For several years, one big theme has dominated talk of the future of Asia: As China rises, its neighbors are inevitably drawn into its orbit, currying favor with the region’s new hegemonic power.
The presumed loser is the US, whose wealth and influence are being spent on the wars in Iraq and Afghanistan, and whose economic troubles have eroded its standing in a more dynamic Asia.
But rising friction between China and its neighbors in recent weeks over security issues have handed the US an opportunity to reassert itself, one the Obama administration has been keen to take advantage of. Washington is leaping into the middle of heated territorial disputes between China and Southeast Asian nations, despite stern Chinese warnings to mind its own business.
The US is carrying out naval exercises with South Korea to help Seoul rebuff threats from North Korea, though China is denouncing those exercises, saying they intrude on areas where the Chinese military operates.

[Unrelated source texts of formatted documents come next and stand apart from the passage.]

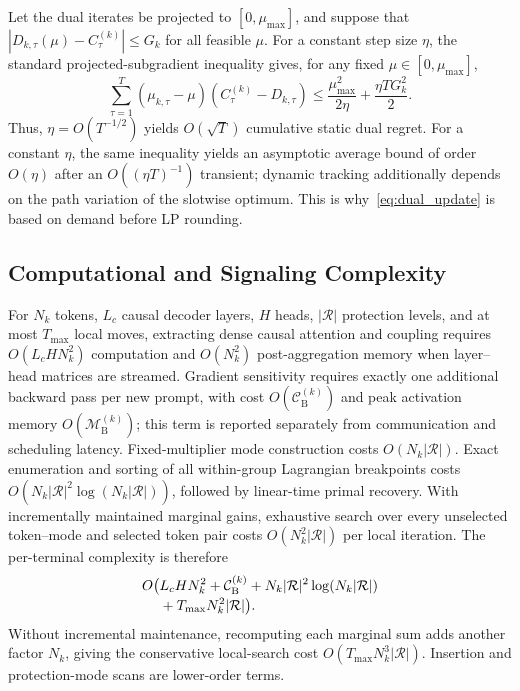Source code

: \documentclass[journal]{IEEEtran}
\begin{document}
Let the dual iterates be projected to $[0,\mu_{\max}]$, and suppose that
$|D_{k,\tau}(\mu)-C_{\tau}^{(k)}|\leq G_k$ for all feasible $\mu$. For a constant step size $\eta$, the standard projected-subgradient inequality gives, for any fixed $\mu\in[0,\mu_{\max}]$,
\begin{equation}
\sum_{\tau=1}^{T}
(\mu_{k,\tau}-\mu)
(C_{\tau}^{(k)}-D_{k,\tau})
\leq\frac{\mu_{\max}^2}{2\eta}
+\frac{\eta TG_k^2}{2}.
\label{eq:dual_regret}
\end{equation}
Thus, $\eta=O(T^{-1/2})$ yields $O(\sqrt T)$ cumulative static dual regret. For a constant $\eta$, the same inequality yields an asymptotic average bound of order $O(\eta)$ after an $O((\eta T)^{-1})$ transient; dynamic tracking additionally depends on the path variation of the slotwise optimum. This is why~\eqref{eq:dual_update} is based on demand before LP rounding.

\subsection{Computational and Signaling Complexity}

For $N_k$ tokens, $L_c$ causal decoder layers, $H$ heads, $|\mathcal R|$ protection levels, and at most $T_{\max}$ local moves, extracting dense causal attention and coupling requires $O(L_cHN_k^2)$ computation and $O(N_k^2)$ post-aggregation memory when layer--head matrices are streamed. Gradient sensitivity requires exactly one additional backward pass per new prompt, with cost $O(\mathcal C_{\mathrm B}^{(k)})$ and peak activation memory $O(\mathcal M_{\mathrm B}^{(k)})$; this term is reported separately from communication and scheduling latency. Fixed-multiplier mode construction costs $O(N_k|\mathcal R|)$. Exact enumeration and sorting of all within-group Lagrangian breakpoints costs $O(N_k|\mathcal R|^2\log(N_k|\mathcal R|))$, followed by linear-time primal recovery. With incrementally maintained marginal gains, exhaustive search over every unselected token--mode and selected token pair costs $O(N_k^2|\mathcal R|)$ per local iteration. The per-terminal complexity is therefore
\begin{align}
O\big(&L_cHN_k^2+\mathcal C_{\mathrm B}^{(k)}
+N_k|\mathcal R|^2\log(N_k|\mathcal R|)
\notag\\[-0.2em]
&+T_{\max}N_k^2|\mathcal R|\big).
\label{eq:complexity}
\end{align}
Without incremental maintenance, recomputing each marginal sum adds another factor $N_k$, giving the conservative local-search cost $O(T_{\max}N_k^3|\mathcal R|)$. Insertion and protection-mode scans are lower-order terms.
\end{document}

Meanwhile, China’s increasingly tense standoff with Japan over a Chinese fishing trawler captured by Japanese ships in disputed waters is pushing Japan back under the American security umbrella. Wen Jiabao, the Chinese prime minister, has refused to meet with his Japanese counterpart, Naoto Kan. On Tuesday, he threatened Japan with “further action” if it did not unconditionally release the fishing captain.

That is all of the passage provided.